WHAT YOU WILL DO: For the entries below, state how many lines contain the word "yahoo" and add nothing else.

Content starts

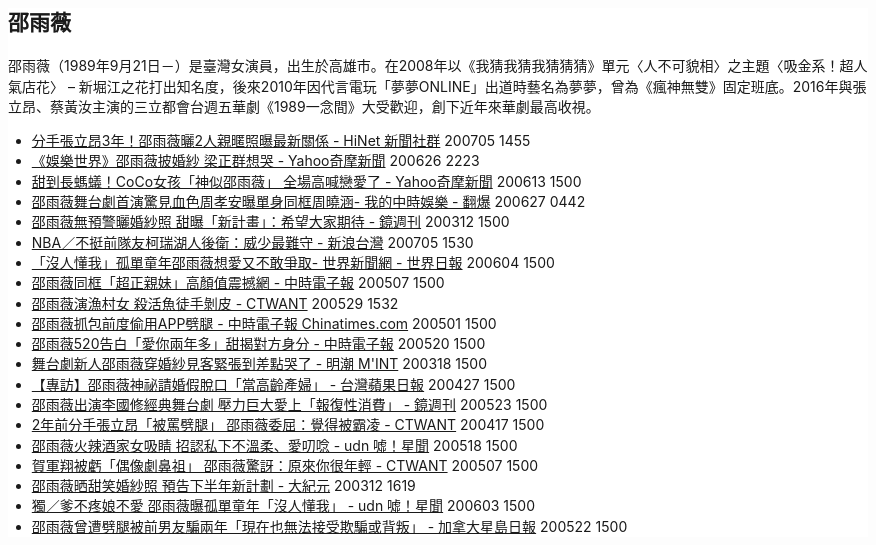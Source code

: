 ## 邵雨薇

邵雨薇（1989年9月21日－）是臺灣女演員，出生於高雄市。在2008年以《我猜我猜我猜猜猜》單元〈人不可貌相〉之主題〈吸金系！超人氣店花〉 – 新堀江之花打出知名度，後來2010年因代言電玩「夢夢ONLINE」出道時藝名為夢夢，曾為《瘋神無雙》固定班底。2016年與張立昂、蔡黃汝主演的三立都會台週五華劇《1989一念間》大受歡迎，創下近年來華劇最高收視。
- [分手張立昂3年！邵雨薇曬2人親暱照曝最新關係 - HiNet 新聞社群](https://times.hinet.net/news/22959831 "分手張立昂3年！邵雨薇曬2人親暱照曝最新關係 - HiNet 新聞社群") 200705 1455
- [《娛樂世界》邵雨薇披婚紗 梁正群想哭 - Yahoo奇摩新聞](https://tw.stock.yahoo.com/news/%E5%A8%9B%E6%A8%82%E4%B8%96%E7%95%8C-%E9%82%B5%E9%9B%A8%E8%96%87%E6%8A%AB%E5%A9%9A%E7%B4%97-%E6%A2%81%E6%AD%A3%E7%BE%A4%E6%83%B3%E5%93%AD-052341405.html "《娛樂世界》邵雨薇披婚紗 梁正群想哭 - Yahoo奇摩新聞") 200626 2223
- [甜到長螞蟻！CoCo女孩「神似邵雨薇」 全場高喊戀愛了 - Yahoo奇摩新聞](https://tw.news.yahoo.com/%E7%94%9C%E5%88%B0%E9%95%B7%E8%9E%9E%E8%9F%BB-coco%E5%A5%B3%E5%AD%A9-%E7%A5%9E%E4%BC%BC%E9%82%B5%E9%9B%A8%E8%96%87-%E5%85%A8%E5%A0%B4%E9%AB%98%E5%96%8A%E6%88%80%E6%84%9B%E4%BA%86-092257385.html "甜到長螞蟻！CoCo女孩「神似邵雨薇」 全場高喊戀愛了 - Yahoo奇摩新聞") 200613 1500
- [邵雨薇舞台劇首演驚見血色周孝安曝單身同框周曉涵- 我的中時娛樂 - 翻爆](https://mycte.turnnewsapp.com/nownews-varietytheatre/388522 "邵雨薇舞台劇首演驚見血色周孝安曝單身同框周曉涵- 我的中時娛樂 - 翻爆") 200627 0442
- [邵雨薇無預警曬婚紗照 甜曝「新計畫」：希望大家期待 - 鏡週刊](https://www.mirrormedia.mg/story/20200312ent009/ "邵雨薇無預警曬婚紗照 甜曝「新計畫」：希望大家期待 - 鏡週刊") 200312 1500
- [NBA／不挺前隊友柯瑞湖人後衛：威少最難守 - 新浪台灣](https://iview.sina.com.tw/post/23168332 "NBA／不挺前隊友柯瑞湖人後衛：威少最難守 - 新浪台灣") 200705 1530
- [「沒人懂我」孤單童年邵雨薇想愛又不敢爭取- 世界新聞網 - 世界日報](https://www.worldjournal.com/6976497/article-%E3%80%8C%E6%B2%92%E4%BA%BA%E6%87%82%E6%88%91%E3%80%8D%E5%AD%A4%E5%96%AE%E7%AB%A5%E5%B9%B4-%E9%82%B5%E9%9B%A8%E8%96%87%E6%83%B3%E6%84%9B%E5%8F%88%E4%B8%8D%E6%95%A2%E7%88%AD%E5%8F%96/ "「沒人懂我」孤單童年邵雨薇想愛又不敢爭取- 世界新聞網 - 世界日報") 200604 1500
- [邵雨薇同框「超正親妹」高顏值震撼網 - 中時電子報](https://www.chinatimes.com/fashion/20200507002649-263903 "邵雨薇同框「超正親妹」高顏值震撼網 - 中時電子報") 200507 1500
- [邵雨薇演漁村女 殺活魚徒手剝皮 - CTWANT](https://www.ctwant.com/article/53877 "邵雨薇演漁村女 殺活魚徒手剝皮 - CTWANT") 200529 1532
- [邵雨薇抓包前度偷用APP劈腿 - 中時電子報 Chinatimes.com](https://www.chinatimes.com/newspapers/20200501000649-260112 "邵雨薇抓包前度偷用APP劈腿 - 中時電子報 Chinatimes.com") 200501 1500
- [邵雨薇520告白「愛你兩年多」甜揭對方身分 - 中時電子報](https://www.chinatimes.com/fashion/20200520004971-263903 "邵雨薇520告白「愛你兩年多」甜揭對方身分 - 中時電子報") 200520 1500
- [舞台劇新人邵雨薇穿婚紗見客緊張到差點哭了 - 明潮 M'INT](https://www.mingweekly.com/entertainment/tvshow/content-20473.html "舞台劇新人邵雨薇穿婚紗見客緊張到差點哭了 - 明潮 M'INT") 200318 1500
- [【專訪】邵雨薇神祕請婚假脫口「當高齡產婦」 - 台灣蘋果日報](https://tw.appledaily.com/entertainment/20200427/K56LWLGYOLD6EBSNXRUKGB73ZM/ "【專訪】邵雨薇神祕請婚假脫口「當高齡產婦」 - 台灣蘋果日報") 200427 1500
- [邵雨薇出演李國修經典舞台劇 壓力巨大愛上「報復性消費」 - 鏡週刊](https://www.mirrormedia.mg/story/20200523ent001/ "邵雨薇出演李國修經典舞台劇 壓力巨大愛上「報復性消費」 - 鏡週刊") 200523 1500
- [2年前分手張立昂「被罵劈腿」 邵雨薇委屈：覺得被霸凌 - CTWANT](https://www.ctwant.com/article/46346 "2年前分手張立昂「被罵劈腿」 邵雨薇委屈：覺得被霸凌 - CTWANT") 200417 1500
- [邵雨薇火辣酒家女吸睛 招認私下不溫柔、愛叨唸 - udn 噓！星聞](https://stars.udn.com/star/story/10091/4572347 "邵雨薇火辣酒家女吸睛 招認私下不溫柔、愛叨唸 - udn 噓！星聞") 200518 1500
- [賀軍翔被虧「偶像劇鼻祖」 邵雨薇驚訝：原來你很年輕 - CTWANT](https://www.ctwant.com/article/49780 "賀軍翔被虧「偶像劇鼻祖」 邵雨薇驚訝：原來你很年輕 - CTWANT") 200507 1500
- [邵雨薇晒甜笑婚紗照 預告下半年新計劃 - 大紀元](https://www.epochtimes.com/b5/20/3/12/n11934600.htm "邵雨薇晒甜笑婚紗照 預告下半年新計劃 - 大紀元") 200312 1619
- [獨／爹不疼娘不愛 邵雨薇曝孤單童年「沒人懂我」 - udn 噓！星聞](https://stars.udn.com/star/story/10091/4610943 "獨／爹不疼娘不愛 邵雨薇曝孤單童年「沒人懂我」 - udn 噓！星聞") 200603 1500
- [邵雨薇曾遭劈腿被前男友騙兩年「現在也無法接受欺騙或背叛」 - 加拿大星島日報](https://www.singtao.ca/4265744/2020-05-22/post-%E9%82%B5%E9%9B%A8%E8%96%87%E6%9B%BE%E9%81%AD%E5%8A%88%E8%85%BF-%E8%A2%AB%E5%89%8D%E7%94%B7%E5%8F%8B%E9%A8%99%E5%85%A9%E5%B9%B4-%E3%80%8C%E7%8F%BE%E5%9C%A8%E4%B9%9F%E7%84%A1%E6%B3%95%E6%8E%A5%E5%8F%97/ "邵雨薇曾遭劈腿被前男友騙兩年「現在也無法接受欺騙或背叛」 - 加拿大星島日報") 200522 1500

Content ends

OUTPUT OF THE TASK: 2